If you’re a no-limit hold’em player and new to Omaha there are a few key pointers you must be aware of straight away:
1. You must use two of your four hole cards to make the best hand, therefore you do not have the nut flush holding just the bare Ace on a four-card suited board.
2. Be wary of drawing to the non-nuts; a Ten-high flush is unlikely to be the best hand come showdown in PLO, nor is the bottom end of a straight.
3. Slow-playing is bad. With six different hand combinations out against you for every player in the pot, giving away free cards is tantamount to suicide. Top pair, top kicker is a long way from the being the nuts…
4. Play your big draws aggressively. A strong draw is often a favourite over a made hand and reraising can give you two ways to win the pot: you make your draw or your opponent folds.
Starting-hand requirements
Good starting hands are those where all four cards work well together. Double-suited run-down hands like A-K-Q-J and J-10-9-8 have a great deal of potential, as do gapped run-down hands like J-9-8-7. You should be wary of committing much of your stack with these speculative hands preflop, especially as many flush draws will not be drawing to the nuts. Sets and the naked nut straights are vulnerable hands that can see you forced into committing chips to a pot where you are the underdog.
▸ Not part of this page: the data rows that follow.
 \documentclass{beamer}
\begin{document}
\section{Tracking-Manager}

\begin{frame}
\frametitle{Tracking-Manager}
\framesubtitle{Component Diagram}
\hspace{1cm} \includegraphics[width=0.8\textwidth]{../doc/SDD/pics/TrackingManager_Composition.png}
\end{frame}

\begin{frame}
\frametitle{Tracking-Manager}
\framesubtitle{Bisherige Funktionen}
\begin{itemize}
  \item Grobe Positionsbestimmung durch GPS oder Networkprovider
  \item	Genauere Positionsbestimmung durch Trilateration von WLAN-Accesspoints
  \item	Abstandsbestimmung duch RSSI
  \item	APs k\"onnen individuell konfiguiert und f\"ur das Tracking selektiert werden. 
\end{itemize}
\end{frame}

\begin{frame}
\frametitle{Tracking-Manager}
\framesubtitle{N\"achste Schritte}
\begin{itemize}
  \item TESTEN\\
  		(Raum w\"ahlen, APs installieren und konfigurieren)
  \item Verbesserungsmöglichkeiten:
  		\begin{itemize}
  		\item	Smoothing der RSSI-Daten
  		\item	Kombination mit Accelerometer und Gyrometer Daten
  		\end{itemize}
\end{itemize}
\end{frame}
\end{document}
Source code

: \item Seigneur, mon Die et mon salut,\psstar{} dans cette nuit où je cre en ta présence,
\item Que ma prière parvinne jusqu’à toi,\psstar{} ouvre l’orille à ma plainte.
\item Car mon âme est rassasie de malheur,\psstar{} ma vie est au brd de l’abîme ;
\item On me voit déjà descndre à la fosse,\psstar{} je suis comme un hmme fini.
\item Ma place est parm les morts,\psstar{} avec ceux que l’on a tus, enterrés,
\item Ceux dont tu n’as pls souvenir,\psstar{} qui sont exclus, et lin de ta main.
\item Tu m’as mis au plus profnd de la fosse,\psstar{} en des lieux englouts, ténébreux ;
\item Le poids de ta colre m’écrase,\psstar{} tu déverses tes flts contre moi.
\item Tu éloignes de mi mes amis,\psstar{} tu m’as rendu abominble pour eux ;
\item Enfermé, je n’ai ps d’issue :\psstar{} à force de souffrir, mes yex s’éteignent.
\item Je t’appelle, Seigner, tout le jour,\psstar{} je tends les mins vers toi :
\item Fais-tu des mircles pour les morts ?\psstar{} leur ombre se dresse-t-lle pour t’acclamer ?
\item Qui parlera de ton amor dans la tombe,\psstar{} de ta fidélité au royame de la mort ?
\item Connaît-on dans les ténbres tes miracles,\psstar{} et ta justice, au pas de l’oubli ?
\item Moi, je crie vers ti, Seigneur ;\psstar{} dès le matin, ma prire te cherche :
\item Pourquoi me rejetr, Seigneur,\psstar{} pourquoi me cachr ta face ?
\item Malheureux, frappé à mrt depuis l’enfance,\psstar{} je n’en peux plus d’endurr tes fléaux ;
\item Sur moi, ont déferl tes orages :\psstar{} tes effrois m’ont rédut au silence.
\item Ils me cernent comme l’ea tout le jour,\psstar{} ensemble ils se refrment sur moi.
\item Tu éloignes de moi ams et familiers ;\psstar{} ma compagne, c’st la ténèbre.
Double-suited big pair hands like A-A-K-K down to A-A-10-10 are very strong as you have two possible nut flush draws to hit in addition to sets and nut straight draws. Unsuited hands like A-A-3-9 or K-K-2-7 are actually quite weak, as naked overpairs are unlikely to be the best hand at showdown. Really, you want to flop a set with them cheaply (if at all) or get away.
Suited A-K-X-X rag hands are worth a look but don’t overvalue them out of position or if action has been frantic preflop. Small double-paired hands are usually worth playing as they have great set-mining potential, but again be aware that bottom or middle sets may often be the second or third best hand.